9. The method of claim 1, wherein the step of introducing the fluid includes introducing a hydraulic medium.

10. The method of claim 1, wherein the step of introducing the fluid includes pressurizing a volume between the flexible member and the resin-fiber pre-preg packet between about 14 psi and about 100,000 psi.

11. The method of claim 1 , wherein the step of introducing the fluid includes : introducing the fluid into two or more separately expandable sections of the flexible member.

12. The method of claim 11, wherein the step of introducing the fluid into two or more separately expandable sections includes: pressurizing each separately expandable section to a different pressure.

13. The method of claim 1 , wherein the step of introducing the fluid includes : introducing the fluid at a substantially central location in the cavity.

14. A method for making a helmet-shaped resin-fiber composite shell comprising: providing a helmet-shaped rigid cavity, the helmet-shaped rigid cavity being operatively connected to a flexible member capable of expanding to fill the helmet- shaped rigid cavity; placing at least one resin-fiber pre-preg packet in the substantially helmet-shaped rigid cavity; heating the helmet-shaped rigid cavity; and expanding the flexible member within the substantially helmet-shaped rigid cavity to compress the plurality of resin-fiber pre-preg packets against the surface of the helmet- shaped rigid cavity for producing a helmet-shaped resin-fiber composite shell.

15. The method of claim 14, wherein the step of placing includes: placing from about 2 to about 250 resin-fiber pre-preg packets in the substantially helmet-shaped rigid cavity.

16. The method of claim 14, further comprising applying vacuum to the substantially helmet-shaped rigid cavity while expanding the flexible member.

17. The method of claim 14, wherein the expanding includes: expanding the flexible member about 1/8".

18. A mold system for forming a helmet, the mold system comprising, a substantially helmet-shaped rigid cavity; a rigid core; a flexible member between the cavity and the core; and a fluid port fluidly communicating with a fluid chamber on a first side of the flexible member, fluid introduced into the fluid chamber via the fluid port exerting a substantially uniform pressure on a resin-fiber pre-preg packet positioned on a second side of the flexible member for forming the resin-fiber pre-preg packet into a shape of one of a wall of the cavity and a wall of the core.

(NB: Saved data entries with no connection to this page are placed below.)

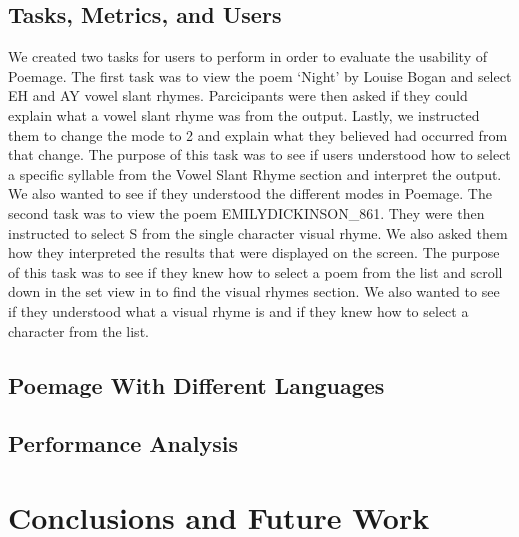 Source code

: \documentclass[journal]{vgtc}                %
\begin{document}
\subsection{Tasks, Metrics, and Users}
We created two tasks for users to perform in order to evaluate the usability of Poemage. 
The first task was to view the poem ‘Night’ by Louise Bogan and select EH and AY vowel slant rhymes. 
Parcicipants were then asked if they could explain what a vowel slant rhyme was from the output. 
Lastly, we instructed them to change the mode to 2 and explain what they believed had occurred from that change. 
The purpose of this task was to see if users understood how to select a specific syllable from the Vowel Slant Rhyme section and interpret the output. 
We also wanted to see if they understood the different modes in Poemage. 
\indent The second task was to view the poem EMILYDICKINSON\_861. 
They were then instructed to select S from the single character visual rhyme. 
We also asked them how they interpreted the results that were displayed on the screen. 
The purpose of this task was to see if they knew how to select a poem from the list and scroll down in the set view in to find the visual rhymes section. 
We also wanted to see if they understood what a visual rhyme is and if they knew how to select a character from the list. 
\subsection{Poemage With Different Languages}

\subsection{Performance Analysis}

\section{Conclusions and Future Work} \label{conclusion}


\newpage
%

%
%
%


\end{document}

19. The mold system of claim 18 wherein the rigid cavity and the rigid core are made of steel.

20. The mold system of claim 18 wherein the rigid cavity is substantially hemispherical shaped.

21. The mold system of claim 20 wherein the rigid cavity is substantially helmet shaped.

22. The mold system of claim 18 further comprising a retaining ring securing the flexible member to the rigid core, wherein the retaining ring secures the flexible member to the rigid core along the perimeter of the flexible member.

23. The mold of claim 18, wherein the rigid core is sized to internest in the cavity.

24. The mold system of claim 23 further comprising a reaction ring disposed between the flexible member and the rigid cavity, wherein the reaction ring is positioned to form a void between the rigid cavity and the rigid core when the rigid cavity and the rigid core are internested.

25. The mold system of claim 24 wherein the reaction ring is shaped to direct the resin-fiber toward the flexible member as the pressure is exerted on the resin.

26. The mold system of claim 24 wherein the reaction ring is shaped to define a space between the reaction ring and the cavity wall.

27. The mold of claim 18, wherein the flexible member is an elastomeric rubber.

28. The mold of claim 27, wherein the elastomeric rubber is selected from the group consisting of Buna-N, Butyl, Chloroprene, Chlorinated Polyethylene, Chlorosulfonated Polyethylene, EPT, EPDM, Epichlorohydrin, Ethylene Acrylic, Ethylene Propylene/Silicone, Fluorocarbon Fluorosilicone, Natural, Polyacrylic, SBR , Silicone, and Urethane rubbers.